“No puedo vivir angustiado, sólo mirando para atrás; mi angustia son los que van a venir, porque el mundo de atrás no lo puedo arreglar. Quiero que los orientales se encuentren, quiero que no tengan que odiar, que no tengan cosas que perdonar, que no tengan cosas que olvidar”, afirmó el presidente José Mujica en una rueda de prensa en Porto Alegre, donde se encontraba de visita oficial, ante la pregunta sobre la posibilidad de liberar a los presos mayores de 70 años, entre los que estarían varios militares procesados por violar sistemáticamente los derechos humanos durante la dictadura civil-militar. Expresiones similares realizó hace unos días su esposa, senadora y primera dama, Lucía Topolansky con el argumento de que “no es bueno tener gente vieja en las cárceles”. De acuerdo a esta propuesta, es lo mismo ser mayor de 70 años y estar en una cárcel VIP que tener la misma edad pero vivir hacinado en una cárcel común.

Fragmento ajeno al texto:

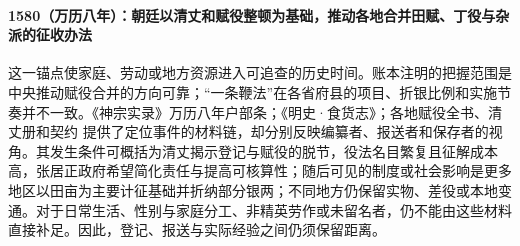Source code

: \paragraph{1580（万历八年）：朝廷以清丈和赋役整顿为基础，推动各地合并田赋、丁役与杂派的征收办法} 这一锚点使家庭、劳动或地方资源进入可追查的历史时间。账本注明的把握范围是中央推动赋役合并的方向可靠；“一条鞭法”在各省府县的项目、折银比例和实施节奏并不一致。《神宗实录》万历八年户部条；《明史·食货志》；各地赋役全书、清丈册和契约 提供了定位事件的材料链，却分别反映编纂者、报送者和保存者的视角。其发生条件可概括为清丈揭示登记与赋役的脱节，役法名目繁复且征解成本高，张居正政府希望简化责任与提高可核算性；随后可见的制度或社会影响是更多地区以田亩为主要计征基础并折纳部分银两；不同地方仍保留实物、差役或本地变通。对于日常生活、性别与家庭分工、非精英劳作或未留名者，仍不能由这些材料直接补足。因此，登记、报送与实际经验之间仍须保留距离。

Lo peor no es la propuesta en sí, lo peor es pensar y actuar desde una perspectiva de izquierda sin reflexionar sobre las implicancias de la violencia política y el terrorismo de Estado. Es cierto, con todo derecho y como políticos que son, pueden plantear lo que consideren conveniente. Pero lo que no pueden hacer es eludir el debate sobre el pasado escudados en argumentos humanitaristas. Y esta propuesta anula esa discusión. En el caso específico de los militares y civiles no hablamos solo de “viejitos” que están llegando al final de sus vidas. Son hombres hasta no hace mucho impunes, que elaboraron o participaron en un plan de exterminio y de violación a los derechos humanos delante del cual ningún valor y ninguna ideología puede encontrar justificación. Si no es ético mantener a septuagenarios presos, ¿lo es ir a visitar a un general en actividad acusado de estrangular a una muchachita indefensa? En el caso de los ex guerrilleros que también son hombres y mujeres que, en una circunstancia histórica específica, adoptaron decisiones extremas. Discutir públicamente su accionar tendría repercusiones en su imagen, pero colaboraría en la posibilidad de pensar un proyecto de país más democrático.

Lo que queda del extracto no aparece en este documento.